The Raspberry Pi foundation has announced the open sourcing of its VideoCore driver code which runs on the ARM chips. The foundation has chose a more permissive 3-Clause BSD licence for the driver code. The source is available from the foundation’s new userland repository on GitHub.
… The BCM2835 used in the Raspberry Pi is the first ARM-based multimedia SoC with fully-functional, vendor-provided (as opposed to partial, reverse engineered) fully open-source drivers, and that Broadcom is the first vendor to open their mobile GPU drivers up in this way. We at the Raspberry Pi Foundation hope to see others follow.
That’s fine for developers but how does it matter to an average Raspberry Pi user? It does.
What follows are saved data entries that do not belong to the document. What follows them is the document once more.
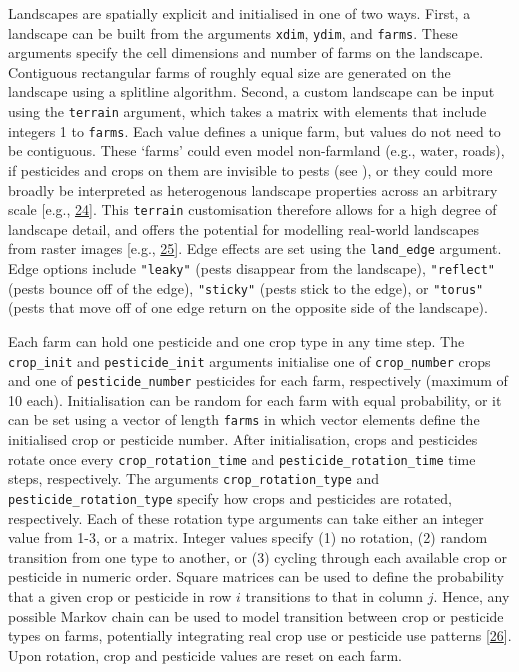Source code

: \documentclass[10pt,letterpaper]{article}
\begin{document}
Landscapes are spatially explicit and initialised in one of two ways.
First, a landscape can be built from the arguments \texttt{xdim}, \texttt{ydim}, and \texttt{farms}.
These arguments specify the cell dimensions and number of farms on the landscape.
Contiguous rectangular farms of roughly equal size are generated on the landscape using a splitline algorithm.
Second, a custom landscape can be input using the \texttt{terrain} argument, which takes a matrix with elements that include integers 1 to \texttt{farms}.
Each value defines a unique farm, but values do not need to be contiguous.
These `farms' could even model non-farmland (e.g., water, roads), if pesticides and crops on them are invisible to pests (see ), or they could more broadly be interpreted as heterogenous landscape properties across an arbitrary scale {[}e.g., \protect\hyperlink{ref-Newman2023}{24}{]}.
This \texttt{terrain} customisation therefore allows for a high degree of landscape detail, and offers the potential for modelling real-world landscapes from raster images {[}e.g., \protect\hyperlink{ref-Millington2021}{25}{]}.
Edge effects are set using the \texttt{land\_edge} argument.
Edge options include \texttt{"leaky"} (pests disappear from the landscape), \texttt{"reflect"} (pests bounce off of the edge), \texttt{"sticky"} (pests stick to the edge), or \texttt{"torus"} (pests that move off of one edge return on the opposite side of the landscape).

Each farm can hold one pesticide and one crop type in any time step.
The \texttt{crop\_init} and \texttt{pesticide\_init} arguments initialise one of \texttt{crop\_number} crops and one of \texttt{pesticide\_number} pesticides for each farm, respectively (maximum of 10 each).
Initialisation can be random for each farm with equal probability, or it can be set using a vector of length \texttt{farms} in which vector elements define the initialised crop or pesticide number.
After initialisation, crops and pesticides rotate once every \texttt{crop\_rotation\_time} and \texttt{pesticide\_rotation\_time} time steps, respectively.
The arguments \texttt{crop\_rotation\_type} and \texttt{pesticide\_rotation\_type} specify how crops and pesticides are rotated, respectively.
Each of these rotation type arguments can take either an integer value from 1-3, or a matrix.
Integer values specify (1) no rotation, (2) random transition from one type to another, or (3) cycling through each available crop or pesticide in numeric order.
Square matrices can be used to define the probability that a given crop or pesticide in row \(i\) transitions to that in column \(j\).
Hence, any possible Markov chain can be used to model transition between crop or pesticide types on farms, potentially integrating real crop use or pesticide use patterns {[}\protect\hyperlink{ref-Zhang2020}{26}{]}.
Upon rotation, crop and pesticide values are reset on each farm.
\end{document}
The Raspberry Pi post explains:
..it is going to make it much easier for third party developers to (for instance) implement Wayland EGL client and EGL server support, or to provide better integration of GLES/VG with X.Org.
We look forward to working with the relevant communities on this. It should also now be easier, with appropriate cleanup, to get the vchiq messaging system integrated in to the upstream Linux kernel, which is another goal we are keen to work with the community on achieving.
It also matters a lot for BSD and other platforms. Now projectss like FreeBSD, NetBSD, Plan9, RISC OS, Haiku and others could “potentially port these libraries and make use of the full hardware accelerated graphics facilities of the Raspberry Pi.”